EXERCISE OBJECTIVE = Where the listing below reaches the line containing "to receive an", start writing out lines exactly, and stop once the line containing "## How to install" has been written.

PROVIDED INFORMATION =
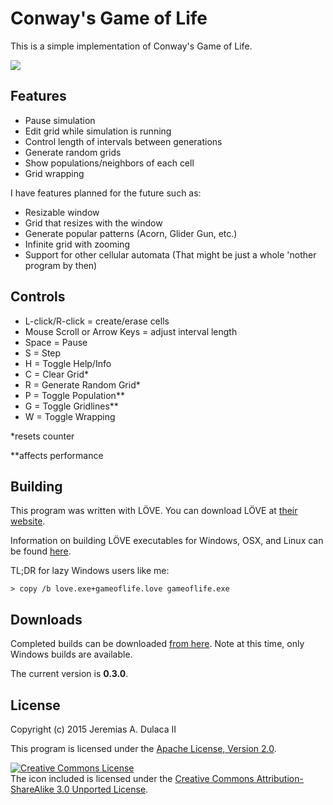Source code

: Conway's Game of Life
=====================

This is a simple implementation of Conway's Game of Life.

<img src="https://dl.dropboxusercontent.com/u/18596008/Screenshot%202015-03-04%2001.16.13.png"/>

Features
--------
- Pause simulation
- Edit grid while simulation is running
- Control length of intervals between generations
- Generate random grids
- Show populations/neighbors of each cell
- Grid wrapping

I have features planned for the future such as:

- Resizable window
- Grid that resizes with the window
- Generate popular patterns (Acorn, Glider Gun, etc.)
- Infinite grid with zooming
- Support for other cellular automata (That might be just a whole 'nother program by then)

Controls
--------
- L-click/R-click = create/erase cells
- Mouse Scroll or Arrow Keys = adjust interval length
- Space = Pause
- S = Step
- H = Toggle Help/Info
- C = Clear Grid*
- R = Generate Random Grid*
- P = Toggle Population**
- G = Toggle Gridlines**
- W = Toggle Wrapping 

\*resets counter

\*\*affects performance

Building
--------
This program was written with LÖVE. You can download LÖVE at [their website](http://love2d.org/).

Information on building LÖVE executables for Windows, OSX, and Linux can be found [here](https://love2d.org/wiki/Game_Distribution).

TL;DR for lazy Windows users like me:
```
> copy /b love.exe+gameoflife.love gameoflife.exe
```

Downloads
---------
Completed builds can be downloaded [from here](https://www.dropbox.com/sh/nbxu3wv6gs4qhn1/AACqr9mee8VHng8_0th2Hi6Ga?dl=0). Note at this time, only Windows builds are available.

The current version is **0.3.0**.

License
-------
Copyright (c) 2015 Jeremias A. Dulaca II

This program is licensed under the [Apache License, Version 2.0](http://www.apache.org/licenses/LICENSE-2.0).

<a rel="license" href="http://creativecommons.org/licenses/by-sa/3.0/"><img alt="Creative Commons License" style="border-width:0" src="https://i.creativecommons.org/l/by-sa/3.0/88x31.png" /></a><br />The icon included is licensed under the <a rel="license" href="http://creativecommons.org/licenses/by-sa/3.0/">Creative Commons Attribution-ShareAlike 3.0 Unported License</a>.
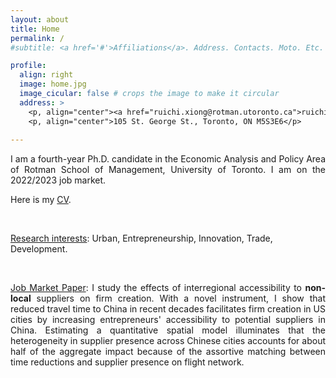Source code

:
 ```yaml
---
layout: about
title: Home
permalink: /
#subtitle: <a href='#'>Affiliations</a>. Address. Contacts. Moto. Etc.

profile:
  align: right
  image: home.jpg
  image_cicular: false # crops the image to make it circular
  address: >
    <p, align="center"><a href="ruichi.xiong@rotman.utoronto.ca">ruichi.xiong@rotman.utoronto.ca</a> </p>
    <p, align="center">105 St. George St., Toronto, ON M5S3E6</p>
    
---
```


<p style="text-align: justify">I am a fourth-year Ph.D. candidate in the Economic Analysis and Policy Area of Rotman School of Management, University of Toronto. 
I am on the 2022/2023 job market.</p>

Here is my <a href="{{ site.url }}/assets/pdf/cv.pdf" target="_blank">CV</a>.

<p>&nbsp;</p>

<ins>Research interests</ins>: Urban, Entrepreneurship, Innovation, Trade, Development.

<p>&nbsp;</p>

<p style="text-align: justify"><ins>Job Market Paper</ins>: I study the effects of interregional accessibility to <b>non-local</b> suppliers on firm creation. With a novel instrument, I show that reduced travel time to China in recent decades facilitates firm creation in US cities by increasing entrepreneurs' accessibility to potential suppliers in China. Estimating a quantitative spatial model illuminates that the heterogeneity in supplier presence across Chinese cities accounts for about half of the aggregate impact because of the assortive matching between time reductions and supplier presence on flight network.</p>




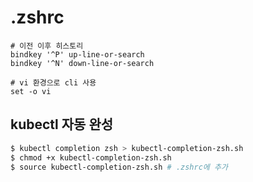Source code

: # .zshrc

```.zshrc
# 이전 이후 히스토리
bindkey '^P' up-line-or-search
bindkey '^N' down-line-or-search

# vi 환경으로 cli 사용
set -o vi
```
## kubectl 자동 완성
```zsh
$ kubectl completion zsh > kubectl-completion-zsh.sh
$ chmod +x kubectl-completion-zsh.sh
$ source kubectl-completion-zsh.sh # .zshrc에 추가
```
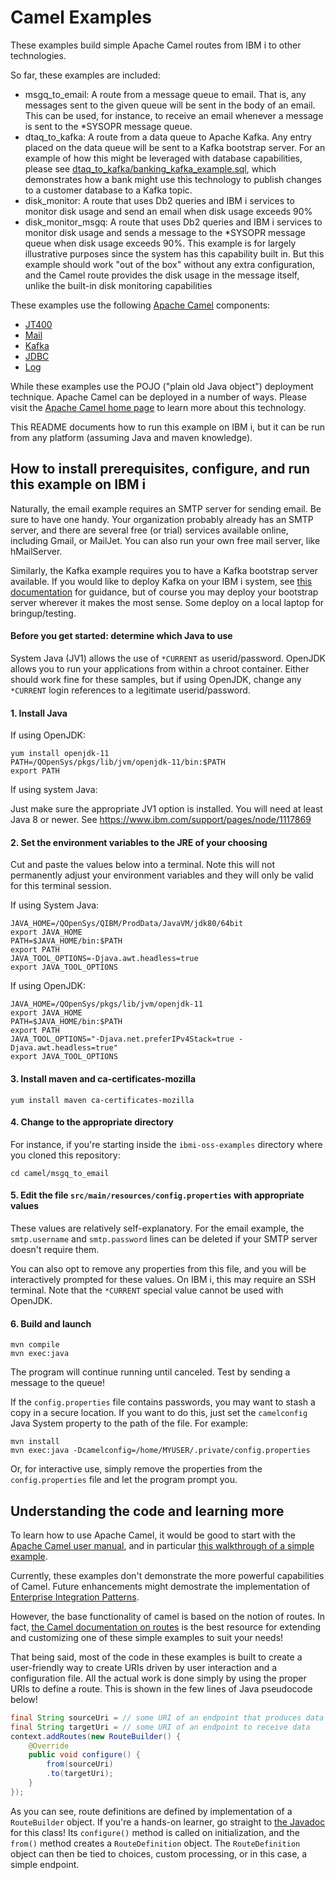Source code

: # Camel Examples

These examples build simple Apache Camel routes from IBM i to other technologies. 

So far, these examples are included:
- msgq_to_email: A route from a message queue to email. That is, any messages sent 
to the given queue will be sent in the body of an email. This can be used, for instance,
to receive an email whenever a message is sent to the *SYSOPR message queue.
- dtaq_to_kafka: A route from a data queue to Apache Kafka. Any entry placed on the
data queue will be sent to a Kafka bootstrap server. For an example of how this might
be leveraged with database capabilities, please see
[dtaq_to_kafka/banking_kafka_example.sql](dtaq_to_kafka/banking_kafka_example.sql),
which demonstrates how a bank might use this technology to publish changes to
a customer database to a Kafka topic.
- disk_monitor: A route that uses Db2 queries and IBM i services to monitor disk usage
and send an email when disk usage exceeds 90%
- disk_monitor_msgq: A route that uses Db2 queries and IBM i services to monitor disk usage
and sends a message to the *SYSOPR message queue when disk usage exceeds 90%. This 
example is for largely illustrative purposes since the system has this capability 
built in. But this example should work "out of the box" without any extra configuration,
and the Camel route provides the disk usage in the message itself, unlike the built-in
disk monitoring capabilities

These examples use the following [Apache Camel](https://camel.apache.org/) components:
- [JT400](https://camel.apache.org/components/latest/jt400-component.html)
- [Mail](https://camel.apache.org/components/latest/mail-component.html)
- [Kafka](https://camel.apache.org/components/latest/kafka-component.html)
- [JDBC](https://camel.apache.org/components/latest/jdbc-component.html)
- [Log](https://camel.apache.org/components/latest/log-component.html)

While these examples use the POJO ("plain old Java object") deployment technique. Apache Camel
can be deployed in a number of ways. Please visit the [Apache Camel home page](https://camel.apache.org/)
to learn more about this technology.

This README documents how to run this example on IBM i, but it can be run from any platform
(assuming Java and maven knowledge).

## How to install prerequisites, configure, and run this example on IBM i

Naturally, the email example requires an SMTP server for sending email. Be sure to have one handy.
Your organization probably already has an SMTP server, and there are several
free (or trial) services available online, including Gmail, or MailJet. You can also run
your own free mail server, like hMailServer.

Similarly, the Kafka example requires you to have a Kafka bootstrap server available. If
you would like to deploy Kafka on your IBM i system, see [this documentation](dtaq_to_kafka/KAFKA_DEPLOY.md)
for guidance, but of course you may deploy your bootstrap server wherever it makes the
most sense. Some deploy on a local laptop for bringup/testing. 

#### Before you get started: determine which Java to use
System Java (JV1) allows the use of `*CURRENT` as userid/password.
OpenJDK allows you to run your applications from within a chroot container. 
Either should work fine for these samples, but if using OpenJDK, change
any `*CURRENT` login references to a legitimate userid/password. 

#### 1. Install Java
If using OpenJDK:
```
yum install openjdk-11
PATH=/QOpenSys/pkgs/lib/jvm/openjdk-11/bin:$PATH
export PATH
```
If using system Java:

Just make sure the appropriate JV1 option is installed. 
You will need at least Java 8 or newer. See https://www.ibm.com/support/pages/node/1117869

#### 2. Set the environment variables to the JRE of your choosing

Cut and paste the values below into a terminal. Note this will not permanently adjust your environment variables and they will only be valid for this terminal session. 

If using System Java:
```
JAVA_HOME=/QOpenSys/QIBM/ProdData/JavaVM/jdk80/64bit
export JAVA_HOME
PATH=$JAVA_HOME/bin:$PATH
export PATH
JAVA_TOOL_OPTIONS=-Djava.awt.headless=true
export JAVA_TOOL_OPTIONS
```
If using OpenJDK:
```
JAVA_HOME=/QOpenSys/pkgs/lib/jvm/openjdk-11
export JAVA_HOME
PATH=$JAVA_HOME/bin:$PATH
export PATH
JAVA_TOOL_OPTIONS="-Djava.net.preferIPv4Stack=true -Djava.awt.headless=true"
export JAVA_TOOL_OPTIONS
```

#### 3. Install maven and ca-certificates-mozilla
```
yum install maven ca-certificates-mozilla
```

#### 4. Change to the appropriate directory
For instance, if you're starting inside the `ibmi-oss-examples` directory where you cloned this repository:
```
cd camel/msgq_to_email
```

#### 5. Edit the file `src/main/resources/config.properties` with appropriate values
These values are relatively self-explanatory. For the email example, the `smtp.username` and
`smtp.password` lines can be deleted if your SMTP server doesn't require them.

You can also opt to remove any properties from this file, and you will be interactively
prompted for these values. On IBM i, this may require an SSH terminal. Note that the
`*CURRENT` special value cannot be used with OpenJDK.

#### 6. Build and launch
```
mvn compile
mvn exec:java
```
The program will continue running until canceled.
Test by sending a message to the queue!

If the `config.properties` file contains passwords, you may want to stash a copy
in a secure location. If you want to do this, just set the `camelconfig` Java System
property to the path of the file. For example:
```
mvn install
mvn exec:java -Dcamelconfig=/home/MYUSER/.private/config.properties
```
Or, for interactive use, simply remove the properties from the `config.properties`
file and let the program prompt you.

## Understanding the code and learning more

To learn how to use Apache Camel, it would be good to start with the
[Apache Camel user manual](https://camel.apache.org/manual/latest/index.html),
and in particular [this walkthrough of a simple example](https://camel.apache.org/manual/latest/walk-through-an-example.html).

Currently, these examples don't demonstrate the more powerful capabilities of Camel.
Future enhancements might demostrate the implementation of [Enterprise Integration Patterns](https://camel.apache.org/components/latest/eips/enterprise-integration-patterns.html).

However, the base functionality of camel is based on the notion of routes. In fact, [the Camel documentation on routes](https://camel.apache.org/manual/latest/routes.html)
is the best resource for extending and customizing one of these simple examples to suit your needs!

That being said, most of the code in these examples is built to create a user-friendly
way to create URIs driven by user interaction and a configuration file. 
All the actual work is done simply by using the proper URIs to define a route.
This is shown in the few lines of Java pseudocode below!

```java
final String sourceUri = // some URI of an endpoint that produces data
final String targetUri = // some URI of an endpoint to receive data
context.addRoutes(new RouteBuilder() {
    @Override
    public void configure() {
        from(sourceUri)
        .to(targetUri); 
    }
});
```
As you can see, route definitions are defined by implementation of a `RouteBuilder` object.
If you're a hands-on learner, go straight to [the Javadoc](https://www.javadoc.io/doc/org.apache.camel/camel-core/3.0.0-RC1/org/apache/camel/builder/RouteBuilder.html)
for this class! Its `configure()` method is called on initialization, and the `from()`
method creates a `RouteDefinition` object. The `RouteDefinition` object can then be tied
to choices, custom processing, or in this case, a simple endpoint.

RESPONSE BELOW =
to receive an email whenever a message is sent to the *SYSOPR message queue.
- dtaq_to_kafka: A route from a data queue to Apache Kafka. Any entry placed on the
data queue will be sent to a Kafka bootstrap server. For an example of how this might
be leveraged with database capabilities, please see
[dtaq_to_kafka/banking_kafka_example.sql](dtaq_to_kafka/banking_kafka_example.sql),
which demonstrates how a bank might use this technology to publish changes to
a customer database to a Kafka topic.
- disk_monitor: A route that uses Db2 queries and IBM i services to monitor disk usage
and send an email when disk usage exceeds 90%
- disk_monitor_msgq: A route that uses Db2 queries and IBM i services to monitor disk usage
and sends a message to the *SYSOPR message queue when disk usage exceeds 90%. This 
example is for largely illustrative purposes since the system has this capability 
built in. But this example should work "out of the box" without any extra configuration,
and the Camel route provides the disk usage in the message itself, unlike the built-in
disk monitoring capabilities

These examples use the following [Apache Camel](https://camel.apache.org/) components:
- [JT400](https://camel.apache.org/components/latest/jt400-component.html)
- [Mail](https://camel.apache.org/components/latest/mail-component.html)
- [Kafka](https://camel.apache.org/components/latest/kafka-component.html)
- [JDBC](https://camel.apache.org/components/latest/jdbc-component.html)
- [Log](https://camel.apache.org/components/latest/log-component.html)

While these examples use the POJO ("plain old Java object") deployment technique. Apache Camel
can be deployed in a number of ways. Please visit the [Apache Camel home page](https://camel.apache.org/)
to learn more about this technology.

This README documents how to run this example on IBM i, but it can be run from any platform
(assuming Java and maven knowledge).

## How to install prerequisites, configure, and run this example on IBM i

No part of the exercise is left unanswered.